Addy Osmani
Prakanshul Saxena
My name is Prakanshul Saxena, senior year student, IIT Bhilai, in EE discipline. Below is a project report of my work in GSoC’22 @ INCF under the mentorship of Suresh Krishna and Dinesh Sathia Raj.
Sept 12, 2022 •

Background on Project

Last year, on this project, a similar implementation of the model by Google was done and the results regarding the same were obtained. A detailed summary regarding the background of the project is available on -https://dssr2.github.io/gaze-track/ . Below is the explanation for some useful terms frequently used in this report.

Important Terms

  • .tfrec file

    The TFRecord format is a simple format for storing a sequence of binary records.

  • Gazetrack dataset

    The main dataset whose split and directory structure are explained below.

  • Google Model

    The .tflite model provided by Google for experiment purposes.

  • SVR

    Multi-Regression Support Vector Machine

  • Individual Datapoint (gazetrack)

    The visualization of a tfrec data point is given below.

  • MED - Mean Eucledian Distance

Main Idea

To perform various experiments on the Google’s Tflite model to reimplement the results in Accelerating eye movement research via accurate and affordable smartphone eye tracking and analyze the trend of MED on the .tflite model after various versions of SVR. Code for the project is present here

DATASETS

Main Datsets and Splits

This project is based on different versions of the massive Gazecapture Dataset from MIT. Major portion of my work has been on a smaller version of the same dataset - gazetrack.tar.gz. The directory structure of the dataset is explained below.

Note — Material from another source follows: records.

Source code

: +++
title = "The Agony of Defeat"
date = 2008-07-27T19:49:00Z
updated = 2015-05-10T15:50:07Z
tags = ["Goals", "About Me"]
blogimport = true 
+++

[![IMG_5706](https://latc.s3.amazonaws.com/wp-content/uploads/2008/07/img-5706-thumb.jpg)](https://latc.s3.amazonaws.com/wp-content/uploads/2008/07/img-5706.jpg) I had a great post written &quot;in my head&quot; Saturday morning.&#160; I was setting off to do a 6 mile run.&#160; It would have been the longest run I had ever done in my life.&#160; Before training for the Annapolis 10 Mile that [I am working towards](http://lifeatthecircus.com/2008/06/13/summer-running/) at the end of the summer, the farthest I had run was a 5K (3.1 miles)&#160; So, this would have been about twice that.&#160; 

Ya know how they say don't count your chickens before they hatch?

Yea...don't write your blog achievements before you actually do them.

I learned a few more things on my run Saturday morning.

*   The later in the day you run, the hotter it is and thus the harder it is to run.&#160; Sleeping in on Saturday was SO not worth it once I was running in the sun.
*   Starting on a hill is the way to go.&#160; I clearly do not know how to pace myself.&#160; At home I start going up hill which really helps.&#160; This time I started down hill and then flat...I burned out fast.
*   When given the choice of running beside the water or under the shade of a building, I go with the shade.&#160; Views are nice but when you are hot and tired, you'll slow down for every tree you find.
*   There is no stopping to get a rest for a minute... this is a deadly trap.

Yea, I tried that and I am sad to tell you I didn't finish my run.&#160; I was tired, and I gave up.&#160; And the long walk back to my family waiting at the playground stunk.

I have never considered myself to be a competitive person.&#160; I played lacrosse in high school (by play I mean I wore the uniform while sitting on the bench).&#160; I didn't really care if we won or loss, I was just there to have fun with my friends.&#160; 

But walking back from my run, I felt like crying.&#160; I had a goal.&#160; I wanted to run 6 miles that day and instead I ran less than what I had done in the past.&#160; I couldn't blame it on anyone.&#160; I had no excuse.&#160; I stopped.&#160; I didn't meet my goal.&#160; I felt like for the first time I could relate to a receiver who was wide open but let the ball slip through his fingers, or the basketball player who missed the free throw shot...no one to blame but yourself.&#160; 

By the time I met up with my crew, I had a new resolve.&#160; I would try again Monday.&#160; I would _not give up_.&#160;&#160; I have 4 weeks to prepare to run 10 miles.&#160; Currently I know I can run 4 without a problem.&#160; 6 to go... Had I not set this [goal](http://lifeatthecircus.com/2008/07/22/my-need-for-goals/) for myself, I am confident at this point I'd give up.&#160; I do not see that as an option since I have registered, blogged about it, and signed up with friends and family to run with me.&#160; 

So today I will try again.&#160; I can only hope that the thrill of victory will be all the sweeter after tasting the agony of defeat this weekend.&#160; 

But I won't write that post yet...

There are two splits that are available for the same dataset - MIT Split and Google Split. MIT split contains frames of unique individuals in each train, val, and test set. This means that the frames corresponding to an individual are present in either train or val or test. Google Split contains frames of individuals across the train, val and test set. This means that the frames corresponding to an individual are present in train and test and val set.




Main Tfrec dataset

In order to completely implement the Google Model’s Input Pipeline for inference, the dataset should be saved as a .tfrec file and images be read through tf.example protocol buffer from the .tfrec and then the further processing on image can be done. So then I created a .tfrec based dataset from the already existing gazetrack.tar.gz dataset on the server.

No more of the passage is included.